*** Data listing ***

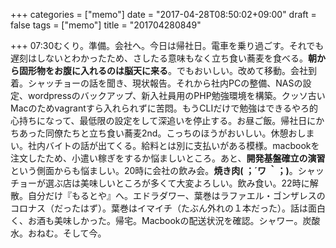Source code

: +++
categories = ["memo"]
date = "2017-04-28T08:50:02+09:00"
draft = false
tags = ["memo"]
title = "201704280849"

+++
07:30むくり。準備。会社へ。今日は帰社日。電車を乗り過ごす。それでも遅刻はしないとわかったため、さしたる意味もなく立ち食い蕎麦を食べる。**朝から固形物をお腹に入れるのは脳天に来る**。でもおいしい。改めて移動。会社到着。シャッチョーの話を聞き、現状報告。それから社内PCの整備、NASの設定、wordpressのバックアップ、新入社員用のPHP勉強環境を構築。クッソ古いMacのためvagrantすら入れられずに苦悶。もうCLIだけで勉強はできるやろ的心持ちになって、最低限の設定をして深追いを停止する。お昼ご飯。帰社日にかちあった同僚たちと立ち食い蕎麦2nd。こっちのほうがおいしい。休憩おしまい。社内バイトの話が出てくる。給料とは別に支払いがある模様。macbookを注文したため、小遣い稼ぎをするか悩ましいところ。あと、**開発基盤確立の演習**という側面からも悩ましい。20時に会社の飲み会。**焼き肉(  ；´ワ ｀；)**。シャッチョーが選ぶ店は美味しいところが多くて大変よろしい。飲み食い。22時に解散。自分だけ『もるとや』へ。エドラダワー、葉巻はラファエル・ゴンザレスのコロナス（だったはず）。葉巻はイマイチ（たぶん外れの１本だった）。話は面白く、お酒も美味しかった。帰宅。Macbookの配送状況を確認。シャワー。炭酸水。おねむ。そして今。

*** End of Data listing ***

Brief – Repeat the data exactly as written, but without the pictures.

Exercise solution –
Source code

: +++
categories = ["memo"]
date = "2017-04-28T08:50:02+09:00"
draft = false
tags = ["memo"]
title = "201704280849"

+++
07:30むくり。準備。会社へ。今日は帰社日。電車を乗り過ごす。それでも遅刻はしないとわかったため、さしたる意味もなく立ち食い蕎麦を食べる。**朝から固形物をお腹に入れるのは脳天に来る**。でもおいしい。改めて移動。会社到着。シャッチョーの話を聞き、現状報告。それから社内PCの整備、NASの設定、wordpressのバックアップ、新入社員用のPHP勉強環境を構築。クッソ古いMacのためvagrantすら入れられずに苦悶。もうCLIだけで勉強はできるやろ的心持ちになって、最低限の設定をして深追いを停止する。お昼ご飯。帰社日にかちあった同僚たちと立ち食い蕎麦2nd。こっちのほうがおいしい。休憩おしまい。社内バイトの話が出てくる。給料とは別に支払いがある模様。macbookを注文したため、小遣い稼ぎをするか悩ましいところ。あと、**開発基盤確立の演習**という側面からも悩ましい。20時に会社の飲み会。**焼き肉(  ；´ワ ｀；)**。シャッチョーが選ぶ店は美味しいところが多くて大変よろしい。飲み食い。22時に解散。自分だけ『もるとや』へ。エドラダワー、葉巻はラファエル・ゴンザレスのコロナス（だったはず）。葉巻はイマイチ（たぶん外れの１本だった）。話は面白く、お酒も美味しかった。帰宅。Macbookの配送状況を確認。シャワー。炭酸水。おねむ。そして今。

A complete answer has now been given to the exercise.